Edith Heard

Photo courtesy: Edith Heard

Ms. Edith Heard

Oral History

"John D. Rockefeller’s wife wanted to build a school for the Black kids, a better school. So they traded land, so the Bruton Heights that you know of - that’s over there on, across the tracks - was the land that Colonial Williamsburg gave to James City County/Williamsburg for a school for Blacks. And it was a state-of-the-art school."

Heard, Edith, 5.3.06.mp3

Interview with Ms. Edith Marie Kearney Heard | Conducted by Daniel Sumerlin and Katherine Stubbs | May 3, 2006 | Williamsburg Documentary Project Collection | Special Collections Research Center | William & Mary Libraries


Heard-Edith-2019-08-03.mp3

Interview with Ms.
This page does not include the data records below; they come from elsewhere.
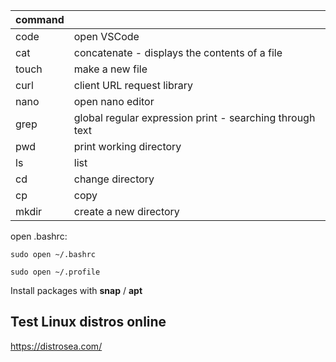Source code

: | command |  |
| ------ | ------ |
| code | open VSCode |
| cat | concatenate - displays the contents of a file |
| touch | make a new file |
| curl | client URL request library |
| nano | open nano editor |
| grep | global regular expression print - searching through text |
| pwd | print working directory |
| ls | list |
| cd | change directory  |
| cp | copy  |
| mkdir | create a new directory  |


open .bashrc:
```
sudo open ~/.bashrc
```

```
sudo open ~/.profile
```

Install packages with **snap** / **apt**


## Test Linux distros online

https://distrosea.com/
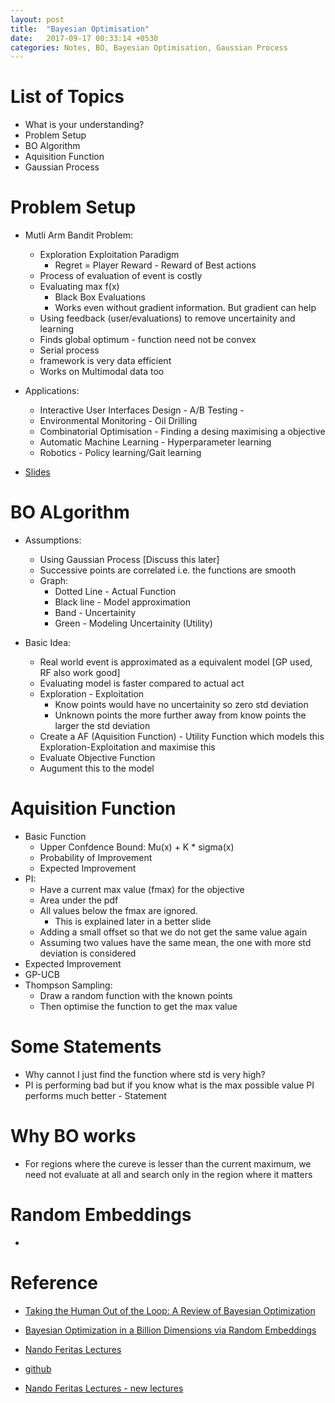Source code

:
```yaml
---
layout: post
title:  "Bayesian Optimisation"
date:   2017-09-17 00:33:14 +0530
categories: Notes, BO, Bayesian Optimisation, Gaussian Process
---
```


# List of Topics

- What is your understanding?
- Problem Setup
- BO Algorithm
- Aquisition Function
- Gaussian Process

# Problem Setup

- Mutli Arm Bandit Problem:
	- Exploration Exploitation Paradigm
		- Regret = Player Reward - Reward of Best actions
	- Process of evaluation of event is costly
	- Evaluating max f(x)
		- Black Box Evaluations
		- Works even without gradient information. But gradient can help
	- Using feedback (user/evaluations) to remove uncertainity and learning
	- Finds global optimum - function need not be convex
	- Serial process
	- framework is very data efficient
	- Works on Multimodal data too

- Applications:
	- Interactive User Interfaces Design - A/B Testing - 
	- Environmental Monitoring - Oil Drilling
	- Combinatorial Optimisation - Finding a desing maximising a objective
	- Automatic Machine Learning - Hyperparameter learning
	- Robotics - Policy learning/Gait learning

- [Slides](file:///Users/kannappanjayakodinitthilan/Documents/myfolder/project_devan/aws_workspace/source/talks/bo/l7.pdf)

# BO ALgorithm

- Assumptions:
	- Using Gaussian Process [Discuss this later]
	- Successive points are correlated i.e. the functions are smooth
	- Graph:
		- Dotted Line - Actual Function
		- Black line - Model approximation
		- Band - Uncertainity
		- Green - Modeling Uncertainity (Utility)


- Basic Idea:
	- Real world event is approximated as a equivalent model [GP used, RF also work good]
	- Evaluating model is faster compared to actual act
	- Exploration - Exploitation 
		- Know points would have no uncertainity so zero std deviation
		- Unknown points the more further away from know points the larger the std deviation
	- Create a AF (Aquisition Function) - Utility Function which models this Exploration-Exploitation and maximise this
	- Evaluate Objective Function
	- Augument this to the model

# Aquisition Function

- Basic Function 
	- Upper Confdence Bound: Mu(x) + K * sigma(x) 
	- Probability of Improvement
	- Expected Improvement
- PI:
	- Have a current max value (fmax) for the objective
	- Area under the pdf
	- All values below the fmax are ignored.
		- This is explained later in a better slide
	- Adding a small offset so that we do not get the same value again
	- Assuming two values have the same mean, the one with more std deviation is considered
- Expected Improvement
- GP-UCB
- Thompson Sampling:
	- Draw a random function with the known points
	- Then optimise the function to get the max value

# Some Statements
- Why cannot I just find the function where std is very high?
- PI is performing bad but if you know what is the max possible value PI performs much better - Statement

# Why BO works
- For regions where the cureve is lesser than the current maximum, we need not evaluate at all and search only in the region where it matters

# Random Embeddings
- 

# Reference
- [Taking the Human Out of the Loop: A Review of Bayesian Optimization](https://www.cs.ox.ac.uk/people/nando.defreitas/publications/BayesOptLoop.pdf)

- [Bayesian Optimization in a Billion Dimensions via Random Embeddings](https://jair.org/media/4806/live-4806-9131-jair.pdf)

- [Nando Feritas Lectures](http://www.cs.ubc.ca/~nando/540-2013/lectures.html)

- [github](https://github.com/fmfn/BayesianOptimization)

- [Nando Feritas Lectures - new lectures](https://www.cs.ox.ac.uk/people/nando.defreitas/machinelearning/)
Edith Heard | Conducted by The Village Initiative | August 3, 2019 | The Village Initiative Collection

Oral History

“All of our teachers told us that we must go to college, that we had to have an education and that it was important. And they also made sure that places like Hampton University, Tuskegee, Meharry, Tennessee State, all these schools, were forever mentioned to you. The historical Black colleges. Howard, and Howard was the place you wanted to be if you wanted to be a doctor. And so, everybody, they made us feel that if we got the education, that we were much better than white people. And I grew up believing that.”

Community Forum

Ms. Edith Heard participated in a community forum hosted by The Village Initiative on September 21, 2019, titled Integration: Then and Now. The forum marked the 50th anniversary of school integration in the WJCC School District. The multi-generational set of panelists - Ms. Edith "Cookie" Heard, Mrs. Sylvia Willis, Mrs. Janice Canaday, Mr. Philip Canady, and Ms. Xavia Carter - were asked to reflect on the experiences of integration and its continuing implications for future generations.